A tin shed, located on the verge of a property known as Wreck Beach Farm which has benefited from 30-odd years of rewilding, served as our family’s weekender for much of my life. Comfortable and self-contained, it became a gallery of curios and hand-me-down knickknacks: a battered but elegant fold-down wooden desk, my mother’s fathers, at which he typed an account of his WWII service and imprisonment as a POW in Europe;[1] blackwood chairs that once stood in the kitchen of my great aunt; cutlery from a dozen different homes that have served thousands of meals across hundreds of tables; and Indigenous paintings – Bush Tomato Dreaming, Butterfly Dreaming, The Seven Sisters, to name but a few – vestiges of my parents’ time working in remote communities in Australia’s north. Hints and marks of the past are obvious outside too.

Rutted trails worn by countless journeys made on the family tractor – a temperamental 1962 Ford that my father used to coax to life each morning – meander away from the shed to form an interlacing network that has been encrypted into the ground through iteration and time. Those trails pass battered hardwood posts, wildlife trails, rusting star pickets, and rotting tangles of sheepwire. Tiny monuments to the toil, triumphs, and misjudgements of those who have passed before. Wreck Beach Farm was purchased by my father’s parents in the early 1950s. My parents took it over nearly in the 1990s but their decision to sell in 2017 meant that responsibility for its custodianship has now been passed on to others. Before it sold, I tried to notice the details, enjoy the minutiae and eccentricities of a property I had come to know so well and one to which I had an inter-generational connection.
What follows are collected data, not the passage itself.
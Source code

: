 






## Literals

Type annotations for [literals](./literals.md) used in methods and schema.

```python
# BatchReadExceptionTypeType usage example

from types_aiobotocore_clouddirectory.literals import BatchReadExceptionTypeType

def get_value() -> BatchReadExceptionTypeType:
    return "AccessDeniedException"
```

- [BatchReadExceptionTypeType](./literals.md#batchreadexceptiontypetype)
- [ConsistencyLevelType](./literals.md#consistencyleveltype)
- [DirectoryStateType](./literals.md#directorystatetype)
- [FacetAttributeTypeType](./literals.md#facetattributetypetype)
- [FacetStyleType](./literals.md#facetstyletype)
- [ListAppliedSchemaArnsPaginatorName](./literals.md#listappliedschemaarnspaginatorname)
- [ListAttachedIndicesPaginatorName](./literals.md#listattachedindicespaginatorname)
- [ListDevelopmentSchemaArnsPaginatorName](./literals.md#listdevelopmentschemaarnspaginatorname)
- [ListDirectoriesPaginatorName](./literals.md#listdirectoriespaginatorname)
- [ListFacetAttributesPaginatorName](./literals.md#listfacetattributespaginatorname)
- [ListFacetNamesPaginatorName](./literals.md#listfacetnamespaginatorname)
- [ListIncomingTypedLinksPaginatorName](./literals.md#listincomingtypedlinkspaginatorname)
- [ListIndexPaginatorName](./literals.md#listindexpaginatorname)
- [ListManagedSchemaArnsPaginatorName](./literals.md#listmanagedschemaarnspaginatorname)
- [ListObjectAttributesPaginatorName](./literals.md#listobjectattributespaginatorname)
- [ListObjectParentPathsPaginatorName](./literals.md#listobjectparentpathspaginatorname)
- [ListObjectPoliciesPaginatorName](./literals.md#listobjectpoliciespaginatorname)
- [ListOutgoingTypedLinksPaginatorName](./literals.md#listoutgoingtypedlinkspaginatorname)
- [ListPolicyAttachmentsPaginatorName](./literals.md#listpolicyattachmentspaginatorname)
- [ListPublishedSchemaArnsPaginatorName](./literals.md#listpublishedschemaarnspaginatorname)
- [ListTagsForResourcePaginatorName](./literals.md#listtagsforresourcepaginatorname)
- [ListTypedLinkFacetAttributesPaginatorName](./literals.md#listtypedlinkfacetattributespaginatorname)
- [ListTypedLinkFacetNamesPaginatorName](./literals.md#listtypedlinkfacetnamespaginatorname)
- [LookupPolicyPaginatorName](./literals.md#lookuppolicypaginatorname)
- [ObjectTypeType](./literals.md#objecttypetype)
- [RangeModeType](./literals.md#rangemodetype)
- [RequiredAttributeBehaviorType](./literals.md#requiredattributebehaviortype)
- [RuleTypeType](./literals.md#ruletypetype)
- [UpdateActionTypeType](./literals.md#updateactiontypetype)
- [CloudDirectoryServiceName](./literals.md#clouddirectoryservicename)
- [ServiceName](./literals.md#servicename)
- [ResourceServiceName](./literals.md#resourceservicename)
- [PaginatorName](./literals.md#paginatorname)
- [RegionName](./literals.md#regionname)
This interactive historical map 'Reminiscing on the family weekender' offers a snapshot of the intricacies, complexities, reassurances, and discomforts that accompany my affinity for my family's property 'Wreck Beach Farm' and its surrounds. It tries to understand and articulate the loss I felt when the property was sold and also comprehend the nostalgia I still hold for that place.


[1] A battered three-page facsimile of a typed account subsequently amended by hand can be found in the top drawer. Exactly (but only) 1,200 words accounting for 2,027 days spent in the Armed Services of which he spent two and a half years incarcerated as a Prisoner of War. Upon reflection, obvious connections can be made between Bob’s desire to document his past and my interest in recording those things that might go lost and unnoticed.